Exercise prompt: A complete answer includes every line below with the word "global".

### Data provided

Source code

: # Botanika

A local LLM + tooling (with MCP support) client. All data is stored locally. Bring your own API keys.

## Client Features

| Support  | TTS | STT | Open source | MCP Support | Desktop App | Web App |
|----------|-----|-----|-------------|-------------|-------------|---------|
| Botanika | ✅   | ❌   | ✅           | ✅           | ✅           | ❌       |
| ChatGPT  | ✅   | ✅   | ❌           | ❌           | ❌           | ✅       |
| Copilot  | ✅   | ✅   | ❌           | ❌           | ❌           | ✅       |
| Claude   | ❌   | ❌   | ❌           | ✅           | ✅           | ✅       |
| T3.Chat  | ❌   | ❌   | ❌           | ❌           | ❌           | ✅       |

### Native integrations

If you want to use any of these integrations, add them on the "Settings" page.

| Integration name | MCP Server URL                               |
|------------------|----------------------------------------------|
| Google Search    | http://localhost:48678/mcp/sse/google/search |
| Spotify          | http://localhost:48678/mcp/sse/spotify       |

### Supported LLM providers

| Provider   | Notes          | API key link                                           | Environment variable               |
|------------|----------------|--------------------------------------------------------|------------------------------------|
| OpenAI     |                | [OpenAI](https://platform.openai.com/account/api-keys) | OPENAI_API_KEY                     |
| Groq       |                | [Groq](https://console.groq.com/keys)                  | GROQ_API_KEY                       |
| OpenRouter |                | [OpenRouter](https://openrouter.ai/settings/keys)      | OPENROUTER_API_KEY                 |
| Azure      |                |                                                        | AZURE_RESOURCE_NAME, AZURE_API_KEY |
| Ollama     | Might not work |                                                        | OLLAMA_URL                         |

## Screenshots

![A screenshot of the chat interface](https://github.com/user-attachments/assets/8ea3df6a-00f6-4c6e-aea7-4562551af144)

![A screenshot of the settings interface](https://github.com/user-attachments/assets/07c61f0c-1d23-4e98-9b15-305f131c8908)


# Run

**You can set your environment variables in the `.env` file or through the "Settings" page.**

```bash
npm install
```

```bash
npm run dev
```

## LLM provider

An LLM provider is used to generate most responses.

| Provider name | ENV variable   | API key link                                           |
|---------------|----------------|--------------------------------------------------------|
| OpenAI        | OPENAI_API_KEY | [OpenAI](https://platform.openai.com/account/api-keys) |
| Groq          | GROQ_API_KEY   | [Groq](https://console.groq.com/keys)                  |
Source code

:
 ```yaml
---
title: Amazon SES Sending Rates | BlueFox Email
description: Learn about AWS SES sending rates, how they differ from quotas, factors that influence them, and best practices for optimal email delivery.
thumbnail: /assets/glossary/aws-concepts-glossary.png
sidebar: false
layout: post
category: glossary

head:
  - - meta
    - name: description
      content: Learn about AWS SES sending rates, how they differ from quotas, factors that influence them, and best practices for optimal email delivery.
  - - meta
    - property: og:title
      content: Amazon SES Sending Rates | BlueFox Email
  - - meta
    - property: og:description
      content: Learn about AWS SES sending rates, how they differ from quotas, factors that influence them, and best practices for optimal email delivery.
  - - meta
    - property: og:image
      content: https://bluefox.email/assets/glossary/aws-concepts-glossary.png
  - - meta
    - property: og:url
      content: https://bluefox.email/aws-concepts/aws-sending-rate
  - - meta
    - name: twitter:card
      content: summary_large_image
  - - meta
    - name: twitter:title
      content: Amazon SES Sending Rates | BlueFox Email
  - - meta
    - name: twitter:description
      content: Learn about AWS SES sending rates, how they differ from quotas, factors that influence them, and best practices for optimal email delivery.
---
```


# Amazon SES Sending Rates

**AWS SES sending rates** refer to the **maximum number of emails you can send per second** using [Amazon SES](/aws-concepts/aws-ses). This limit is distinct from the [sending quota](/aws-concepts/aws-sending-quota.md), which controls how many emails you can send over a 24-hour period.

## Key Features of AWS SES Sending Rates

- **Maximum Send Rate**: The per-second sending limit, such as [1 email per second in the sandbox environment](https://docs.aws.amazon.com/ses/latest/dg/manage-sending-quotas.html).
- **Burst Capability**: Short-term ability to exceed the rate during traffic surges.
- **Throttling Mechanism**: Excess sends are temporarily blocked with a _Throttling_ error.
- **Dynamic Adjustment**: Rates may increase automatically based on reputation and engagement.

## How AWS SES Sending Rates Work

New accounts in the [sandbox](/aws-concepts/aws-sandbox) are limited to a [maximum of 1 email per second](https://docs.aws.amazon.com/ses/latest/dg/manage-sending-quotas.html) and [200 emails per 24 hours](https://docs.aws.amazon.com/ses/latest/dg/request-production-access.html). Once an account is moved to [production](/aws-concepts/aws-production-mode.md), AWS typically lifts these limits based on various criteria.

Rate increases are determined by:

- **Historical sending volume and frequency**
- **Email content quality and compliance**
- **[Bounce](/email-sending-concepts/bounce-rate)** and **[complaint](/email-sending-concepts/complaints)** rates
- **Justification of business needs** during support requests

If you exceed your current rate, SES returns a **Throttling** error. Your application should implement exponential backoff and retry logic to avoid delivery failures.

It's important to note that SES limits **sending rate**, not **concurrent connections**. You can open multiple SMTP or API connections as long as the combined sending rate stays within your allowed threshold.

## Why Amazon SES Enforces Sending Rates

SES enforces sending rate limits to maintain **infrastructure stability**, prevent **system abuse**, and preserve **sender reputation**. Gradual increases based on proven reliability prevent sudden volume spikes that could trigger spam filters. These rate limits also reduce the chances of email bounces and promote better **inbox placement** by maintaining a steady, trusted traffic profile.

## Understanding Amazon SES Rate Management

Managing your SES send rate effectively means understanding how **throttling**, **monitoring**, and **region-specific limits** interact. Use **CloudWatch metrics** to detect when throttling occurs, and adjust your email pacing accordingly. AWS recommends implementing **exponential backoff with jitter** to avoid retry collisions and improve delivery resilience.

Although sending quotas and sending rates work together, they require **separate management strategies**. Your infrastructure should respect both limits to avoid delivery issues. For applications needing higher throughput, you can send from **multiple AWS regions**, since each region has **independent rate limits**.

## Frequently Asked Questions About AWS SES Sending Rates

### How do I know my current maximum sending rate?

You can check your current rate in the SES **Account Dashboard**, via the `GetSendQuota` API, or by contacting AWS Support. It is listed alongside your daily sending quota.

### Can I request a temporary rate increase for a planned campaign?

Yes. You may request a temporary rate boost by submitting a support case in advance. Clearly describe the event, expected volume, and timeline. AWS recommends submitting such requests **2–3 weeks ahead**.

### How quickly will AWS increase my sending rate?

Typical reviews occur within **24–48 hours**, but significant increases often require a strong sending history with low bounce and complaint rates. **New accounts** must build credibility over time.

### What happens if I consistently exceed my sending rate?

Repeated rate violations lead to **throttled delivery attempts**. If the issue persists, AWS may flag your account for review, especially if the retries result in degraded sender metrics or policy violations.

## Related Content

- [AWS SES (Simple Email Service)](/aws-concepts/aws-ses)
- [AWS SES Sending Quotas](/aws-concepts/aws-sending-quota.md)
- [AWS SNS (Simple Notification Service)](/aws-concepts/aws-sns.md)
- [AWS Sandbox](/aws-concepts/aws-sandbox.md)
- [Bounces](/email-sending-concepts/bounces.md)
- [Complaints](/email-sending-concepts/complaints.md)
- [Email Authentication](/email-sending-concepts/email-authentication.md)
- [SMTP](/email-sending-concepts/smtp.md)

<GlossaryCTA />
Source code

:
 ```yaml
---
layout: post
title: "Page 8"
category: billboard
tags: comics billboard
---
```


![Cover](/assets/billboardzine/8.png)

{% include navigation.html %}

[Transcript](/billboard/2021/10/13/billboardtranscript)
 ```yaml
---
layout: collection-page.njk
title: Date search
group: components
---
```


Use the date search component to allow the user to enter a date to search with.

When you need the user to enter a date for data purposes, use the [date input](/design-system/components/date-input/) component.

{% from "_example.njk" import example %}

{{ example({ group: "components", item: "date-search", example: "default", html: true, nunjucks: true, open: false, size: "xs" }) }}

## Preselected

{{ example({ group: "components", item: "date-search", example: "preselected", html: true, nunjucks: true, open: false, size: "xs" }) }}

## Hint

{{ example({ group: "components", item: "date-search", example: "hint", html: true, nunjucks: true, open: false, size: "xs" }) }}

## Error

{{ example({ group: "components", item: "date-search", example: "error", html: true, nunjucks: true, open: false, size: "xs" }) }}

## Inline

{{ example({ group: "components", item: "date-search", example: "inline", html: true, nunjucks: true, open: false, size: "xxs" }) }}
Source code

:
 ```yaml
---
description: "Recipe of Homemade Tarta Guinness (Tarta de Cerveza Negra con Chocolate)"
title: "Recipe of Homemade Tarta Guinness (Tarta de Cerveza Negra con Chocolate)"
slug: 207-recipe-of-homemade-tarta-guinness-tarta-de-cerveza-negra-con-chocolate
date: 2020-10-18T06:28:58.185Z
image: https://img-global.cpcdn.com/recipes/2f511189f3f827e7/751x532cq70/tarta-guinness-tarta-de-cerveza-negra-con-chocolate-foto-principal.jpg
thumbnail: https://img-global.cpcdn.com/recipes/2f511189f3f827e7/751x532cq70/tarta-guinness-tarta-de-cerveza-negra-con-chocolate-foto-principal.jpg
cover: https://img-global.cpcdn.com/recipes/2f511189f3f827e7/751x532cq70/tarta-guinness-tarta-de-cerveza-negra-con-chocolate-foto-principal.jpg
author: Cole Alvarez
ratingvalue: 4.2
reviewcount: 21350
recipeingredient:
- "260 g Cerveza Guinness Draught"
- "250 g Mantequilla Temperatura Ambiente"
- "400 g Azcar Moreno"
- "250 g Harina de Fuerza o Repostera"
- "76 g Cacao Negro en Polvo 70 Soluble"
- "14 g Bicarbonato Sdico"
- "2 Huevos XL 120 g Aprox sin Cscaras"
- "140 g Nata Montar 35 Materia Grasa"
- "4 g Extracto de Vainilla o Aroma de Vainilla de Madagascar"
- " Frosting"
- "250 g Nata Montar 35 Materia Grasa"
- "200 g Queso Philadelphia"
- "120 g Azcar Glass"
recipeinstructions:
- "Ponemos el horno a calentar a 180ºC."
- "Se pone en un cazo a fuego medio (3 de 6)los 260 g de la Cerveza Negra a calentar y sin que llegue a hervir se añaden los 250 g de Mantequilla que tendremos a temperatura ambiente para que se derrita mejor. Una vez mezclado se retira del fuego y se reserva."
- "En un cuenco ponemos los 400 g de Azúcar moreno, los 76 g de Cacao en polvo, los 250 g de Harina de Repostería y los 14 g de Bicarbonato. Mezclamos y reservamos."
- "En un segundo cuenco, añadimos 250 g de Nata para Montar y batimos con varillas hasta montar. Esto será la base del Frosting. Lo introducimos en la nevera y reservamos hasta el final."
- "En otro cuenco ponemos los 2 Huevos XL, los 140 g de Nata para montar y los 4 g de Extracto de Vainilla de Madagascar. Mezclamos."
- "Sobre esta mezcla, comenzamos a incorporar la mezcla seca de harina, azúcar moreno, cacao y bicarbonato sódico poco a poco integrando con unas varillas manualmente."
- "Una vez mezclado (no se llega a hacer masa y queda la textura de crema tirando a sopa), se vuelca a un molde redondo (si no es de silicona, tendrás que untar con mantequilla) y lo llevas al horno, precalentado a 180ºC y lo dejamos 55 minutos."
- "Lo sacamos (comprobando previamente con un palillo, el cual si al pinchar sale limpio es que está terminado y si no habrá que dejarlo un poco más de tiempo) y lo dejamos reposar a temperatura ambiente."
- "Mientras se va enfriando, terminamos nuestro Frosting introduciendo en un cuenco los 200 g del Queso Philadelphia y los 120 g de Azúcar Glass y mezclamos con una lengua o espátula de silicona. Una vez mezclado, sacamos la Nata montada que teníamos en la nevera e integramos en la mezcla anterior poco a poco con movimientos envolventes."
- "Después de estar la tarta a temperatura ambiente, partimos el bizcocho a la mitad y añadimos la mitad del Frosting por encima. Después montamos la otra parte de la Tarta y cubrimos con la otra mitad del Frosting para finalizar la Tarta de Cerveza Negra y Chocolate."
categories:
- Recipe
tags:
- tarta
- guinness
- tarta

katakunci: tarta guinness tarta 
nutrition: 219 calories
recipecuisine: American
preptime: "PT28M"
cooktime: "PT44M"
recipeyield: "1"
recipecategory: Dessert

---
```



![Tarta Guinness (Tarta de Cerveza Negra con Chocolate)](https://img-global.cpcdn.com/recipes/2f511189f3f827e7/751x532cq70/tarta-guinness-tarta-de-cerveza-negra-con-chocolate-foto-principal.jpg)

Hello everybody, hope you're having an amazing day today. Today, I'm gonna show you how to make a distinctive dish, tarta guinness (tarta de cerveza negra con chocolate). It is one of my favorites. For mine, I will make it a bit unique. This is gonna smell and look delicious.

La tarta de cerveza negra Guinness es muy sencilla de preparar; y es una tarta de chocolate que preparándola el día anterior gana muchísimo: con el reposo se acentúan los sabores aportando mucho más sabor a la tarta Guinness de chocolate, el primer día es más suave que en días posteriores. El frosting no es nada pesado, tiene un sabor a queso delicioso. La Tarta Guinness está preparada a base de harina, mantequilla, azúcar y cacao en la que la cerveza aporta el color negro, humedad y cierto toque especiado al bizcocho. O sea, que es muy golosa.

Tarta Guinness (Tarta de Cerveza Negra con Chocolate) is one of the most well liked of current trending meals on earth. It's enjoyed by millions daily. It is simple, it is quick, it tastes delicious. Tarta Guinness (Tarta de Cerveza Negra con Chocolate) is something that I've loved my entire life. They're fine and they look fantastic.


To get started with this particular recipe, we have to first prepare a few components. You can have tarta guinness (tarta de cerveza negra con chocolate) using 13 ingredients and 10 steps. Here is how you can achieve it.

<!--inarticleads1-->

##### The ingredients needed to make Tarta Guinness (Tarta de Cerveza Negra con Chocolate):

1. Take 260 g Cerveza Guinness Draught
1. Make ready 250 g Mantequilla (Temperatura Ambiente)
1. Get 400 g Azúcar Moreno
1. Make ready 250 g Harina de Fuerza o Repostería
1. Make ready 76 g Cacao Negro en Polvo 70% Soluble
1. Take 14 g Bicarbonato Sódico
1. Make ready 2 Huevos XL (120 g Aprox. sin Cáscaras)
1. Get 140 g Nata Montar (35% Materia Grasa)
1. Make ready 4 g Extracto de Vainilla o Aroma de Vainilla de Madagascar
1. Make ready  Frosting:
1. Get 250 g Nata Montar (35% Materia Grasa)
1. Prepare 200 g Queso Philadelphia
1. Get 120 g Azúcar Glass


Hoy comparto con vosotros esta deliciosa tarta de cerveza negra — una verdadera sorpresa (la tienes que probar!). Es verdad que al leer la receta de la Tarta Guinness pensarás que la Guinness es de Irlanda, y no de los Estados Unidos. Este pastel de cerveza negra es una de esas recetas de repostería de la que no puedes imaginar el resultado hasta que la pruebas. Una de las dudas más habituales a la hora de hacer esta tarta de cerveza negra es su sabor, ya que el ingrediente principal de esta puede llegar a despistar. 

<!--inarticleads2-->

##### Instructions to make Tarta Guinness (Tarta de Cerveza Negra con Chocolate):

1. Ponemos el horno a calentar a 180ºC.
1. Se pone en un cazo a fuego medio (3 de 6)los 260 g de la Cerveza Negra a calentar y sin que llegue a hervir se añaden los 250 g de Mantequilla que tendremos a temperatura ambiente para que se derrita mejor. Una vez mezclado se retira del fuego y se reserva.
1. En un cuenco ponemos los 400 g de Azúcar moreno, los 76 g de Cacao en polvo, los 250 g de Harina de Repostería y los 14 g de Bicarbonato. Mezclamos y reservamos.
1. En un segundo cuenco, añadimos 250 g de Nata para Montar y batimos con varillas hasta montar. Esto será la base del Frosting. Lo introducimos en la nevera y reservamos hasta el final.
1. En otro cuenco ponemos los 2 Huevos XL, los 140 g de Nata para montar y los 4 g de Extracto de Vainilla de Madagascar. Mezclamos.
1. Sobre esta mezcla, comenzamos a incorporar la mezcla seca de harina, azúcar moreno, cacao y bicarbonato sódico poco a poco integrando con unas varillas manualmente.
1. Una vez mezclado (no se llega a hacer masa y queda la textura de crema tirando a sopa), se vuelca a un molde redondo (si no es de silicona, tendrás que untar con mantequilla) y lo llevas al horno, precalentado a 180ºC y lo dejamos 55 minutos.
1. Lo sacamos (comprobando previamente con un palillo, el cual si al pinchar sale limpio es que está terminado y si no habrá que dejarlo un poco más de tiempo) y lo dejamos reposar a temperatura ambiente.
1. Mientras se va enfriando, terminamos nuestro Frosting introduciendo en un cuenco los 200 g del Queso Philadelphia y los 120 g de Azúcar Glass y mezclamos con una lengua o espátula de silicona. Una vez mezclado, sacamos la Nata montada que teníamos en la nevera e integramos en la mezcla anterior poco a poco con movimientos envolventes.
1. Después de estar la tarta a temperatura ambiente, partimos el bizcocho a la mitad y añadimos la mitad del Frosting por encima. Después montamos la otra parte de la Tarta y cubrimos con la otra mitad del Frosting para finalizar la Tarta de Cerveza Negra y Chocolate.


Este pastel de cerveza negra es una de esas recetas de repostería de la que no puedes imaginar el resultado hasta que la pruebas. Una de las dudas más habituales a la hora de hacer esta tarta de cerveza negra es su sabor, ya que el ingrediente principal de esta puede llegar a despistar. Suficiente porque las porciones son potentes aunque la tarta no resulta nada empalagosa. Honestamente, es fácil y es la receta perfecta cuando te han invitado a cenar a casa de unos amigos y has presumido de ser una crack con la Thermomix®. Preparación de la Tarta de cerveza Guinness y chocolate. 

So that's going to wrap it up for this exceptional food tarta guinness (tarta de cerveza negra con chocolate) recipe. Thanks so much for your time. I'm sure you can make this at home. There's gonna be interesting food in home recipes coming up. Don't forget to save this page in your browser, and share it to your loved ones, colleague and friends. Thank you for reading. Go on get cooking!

######

Expected answer:
image: https://img-global.cpcdn.com/recipes/2f511189f3f827e7/751x532cq70/tarta-guinness-tarta-de-cerveza-negra-con-chocolate-foto-principal.jpg
thumbnail: https://img-global.cpcdn.com/recipes/2f511189f3f827e7/751x532cq70/tarta-guinness-tarta-de-cerveza-negra-con-chocolate-foto-principal.jpg
cover: https://img-global.cpcdn.com/recipes/2f511189f3f827e7/751x532cq70/tarta-guinness-tarta-de-cerveza-negra-con-chocolate-foto-principal.jpg
![Tarta Guinness (Tarta de Cerveza Negra con Chocolate)](https://img-global.cpcdn.com/recipes/2f511189f3f827e7/751x532cq70/tarta-guinness-tarta-de-cerveza-negra-con-chocolate-foto-principal.jpg)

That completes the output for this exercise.